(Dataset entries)
========================================================================

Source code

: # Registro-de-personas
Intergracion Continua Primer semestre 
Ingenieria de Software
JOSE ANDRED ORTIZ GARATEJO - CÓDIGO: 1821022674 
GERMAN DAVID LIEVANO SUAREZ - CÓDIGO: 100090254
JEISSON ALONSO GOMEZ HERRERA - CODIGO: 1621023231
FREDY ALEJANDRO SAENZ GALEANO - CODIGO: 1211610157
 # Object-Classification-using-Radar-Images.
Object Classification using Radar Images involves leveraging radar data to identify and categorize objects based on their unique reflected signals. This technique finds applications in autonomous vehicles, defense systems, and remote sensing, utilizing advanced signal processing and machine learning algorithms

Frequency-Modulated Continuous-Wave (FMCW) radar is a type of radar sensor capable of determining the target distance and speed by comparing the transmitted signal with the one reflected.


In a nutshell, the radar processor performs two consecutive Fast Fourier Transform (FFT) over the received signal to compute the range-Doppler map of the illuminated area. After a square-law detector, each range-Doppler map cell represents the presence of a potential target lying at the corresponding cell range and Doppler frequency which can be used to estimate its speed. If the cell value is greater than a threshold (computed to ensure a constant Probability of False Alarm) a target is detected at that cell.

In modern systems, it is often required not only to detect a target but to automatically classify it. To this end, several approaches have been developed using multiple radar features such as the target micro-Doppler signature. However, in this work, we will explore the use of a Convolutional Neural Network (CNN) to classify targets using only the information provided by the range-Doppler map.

========================================================================

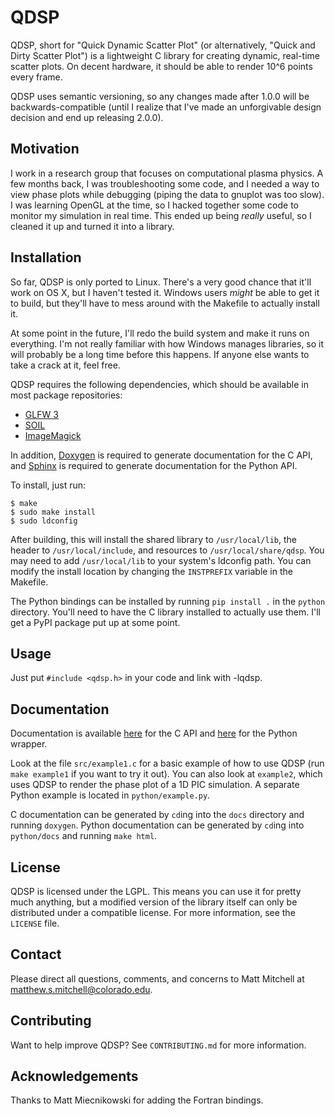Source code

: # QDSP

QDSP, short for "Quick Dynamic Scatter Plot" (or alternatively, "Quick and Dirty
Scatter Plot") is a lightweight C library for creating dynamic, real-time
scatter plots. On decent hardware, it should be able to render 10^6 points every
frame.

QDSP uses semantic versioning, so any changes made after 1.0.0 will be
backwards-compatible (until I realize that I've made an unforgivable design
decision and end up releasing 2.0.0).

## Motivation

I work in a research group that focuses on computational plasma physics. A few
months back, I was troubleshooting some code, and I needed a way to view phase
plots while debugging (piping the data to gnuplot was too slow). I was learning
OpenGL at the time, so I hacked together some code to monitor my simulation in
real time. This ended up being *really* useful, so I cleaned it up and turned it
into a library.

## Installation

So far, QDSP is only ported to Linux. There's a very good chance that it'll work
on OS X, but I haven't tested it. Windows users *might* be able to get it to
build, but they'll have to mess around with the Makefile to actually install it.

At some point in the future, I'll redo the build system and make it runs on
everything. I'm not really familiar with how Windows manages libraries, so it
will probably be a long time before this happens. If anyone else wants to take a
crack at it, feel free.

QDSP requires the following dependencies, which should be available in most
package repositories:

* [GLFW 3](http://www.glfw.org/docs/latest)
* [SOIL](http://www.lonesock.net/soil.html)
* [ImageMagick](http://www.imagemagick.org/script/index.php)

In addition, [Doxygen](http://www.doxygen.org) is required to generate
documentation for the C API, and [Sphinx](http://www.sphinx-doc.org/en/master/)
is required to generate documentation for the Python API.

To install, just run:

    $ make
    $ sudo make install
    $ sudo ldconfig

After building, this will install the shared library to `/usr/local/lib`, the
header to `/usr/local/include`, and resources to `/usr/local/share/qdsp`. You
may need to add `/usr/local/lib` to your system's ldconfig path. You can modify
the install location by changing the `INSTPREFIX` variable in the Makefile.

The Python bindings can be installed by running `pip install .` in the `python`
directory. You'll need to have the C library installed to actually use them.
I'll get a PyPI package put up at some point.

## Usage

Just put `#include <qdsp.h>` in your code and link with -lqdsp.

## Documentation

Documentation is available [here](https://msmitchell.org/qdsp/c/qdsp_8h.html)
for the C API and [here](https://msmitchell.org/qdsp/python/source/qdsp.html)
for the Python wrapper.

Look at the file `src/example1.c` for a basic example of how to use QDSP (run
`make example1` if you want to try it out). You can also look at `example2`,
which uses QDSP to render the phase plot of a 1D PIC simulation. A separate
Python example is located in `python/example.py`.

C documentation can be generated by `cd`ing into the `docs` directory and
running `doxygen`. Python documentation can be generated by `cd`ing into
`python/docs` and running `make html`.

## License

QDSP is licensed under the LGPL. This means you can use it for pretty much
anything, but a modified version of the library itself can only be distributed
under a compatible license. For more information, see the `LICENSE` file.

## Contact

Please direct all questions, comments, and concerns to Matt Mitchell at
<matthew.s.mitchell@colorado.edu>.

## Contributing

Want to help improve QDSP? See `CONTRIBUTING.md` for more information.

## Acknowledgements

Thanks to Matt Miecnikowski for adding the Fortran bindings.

========================================================================

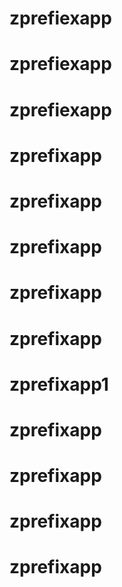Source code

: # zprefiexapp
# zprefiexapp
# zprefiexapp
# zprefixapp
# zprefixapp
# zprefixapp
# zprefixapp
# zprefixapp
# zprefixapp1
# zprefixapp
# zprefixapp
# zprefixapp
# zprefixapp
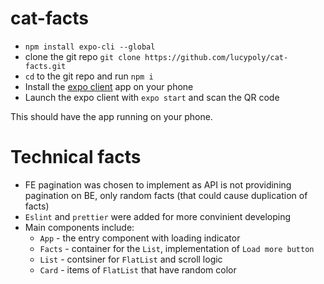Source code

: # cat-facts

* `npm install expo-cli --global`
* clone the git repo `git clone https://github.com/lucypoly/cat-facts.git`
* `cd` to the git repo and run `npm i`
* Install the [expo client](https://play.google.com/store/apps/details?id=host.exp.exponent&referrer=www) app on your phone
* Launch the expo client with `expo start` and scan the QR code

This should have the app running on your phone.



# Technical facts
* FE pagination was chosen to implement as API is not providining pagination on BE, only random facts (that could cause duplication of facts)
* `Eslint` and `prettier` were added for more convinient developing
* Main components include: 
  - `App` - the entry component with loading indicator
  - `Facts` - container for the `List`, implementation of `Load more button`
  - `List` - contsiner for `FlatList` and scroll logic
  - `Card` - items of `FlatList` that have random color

========================================================================

ACTION ITEM:
Given the records above, reproduce precisely and only the lines between the line holding "Look at the" and the line holding "Want to help", inclusive.

WRITTEN REPLY:
Look at the file `src/example1.c` for a basic example of how to use QDSP (run
`make example1` if you want to try it out). You can also look at `example2`,
which uses QDSP to render the phase plot of a 1D PIC simulation. A separate
Python example is located in `python/example.py`.

C documentation can be generated by `cd`ing into the `docs` directory and
running `doxygen`. Python documentation can be generated by `cd`ing into
`python/docs` and running `make html`.

## License

QDSP is licensed under the LGPL. This means you can use it for pretty much
anything, but a modified version of the library itself can only be distributed
under a compatible license. For more information, see the `LICENSE` file.

## Contact

Please direct all questions, comments, and concerns to Matt Mitchell at
<matthew.s.mitchell@colorado.edu>.

## Contributing

Want to help improve QDSP? See `CONTRIBUTING.md` for more information.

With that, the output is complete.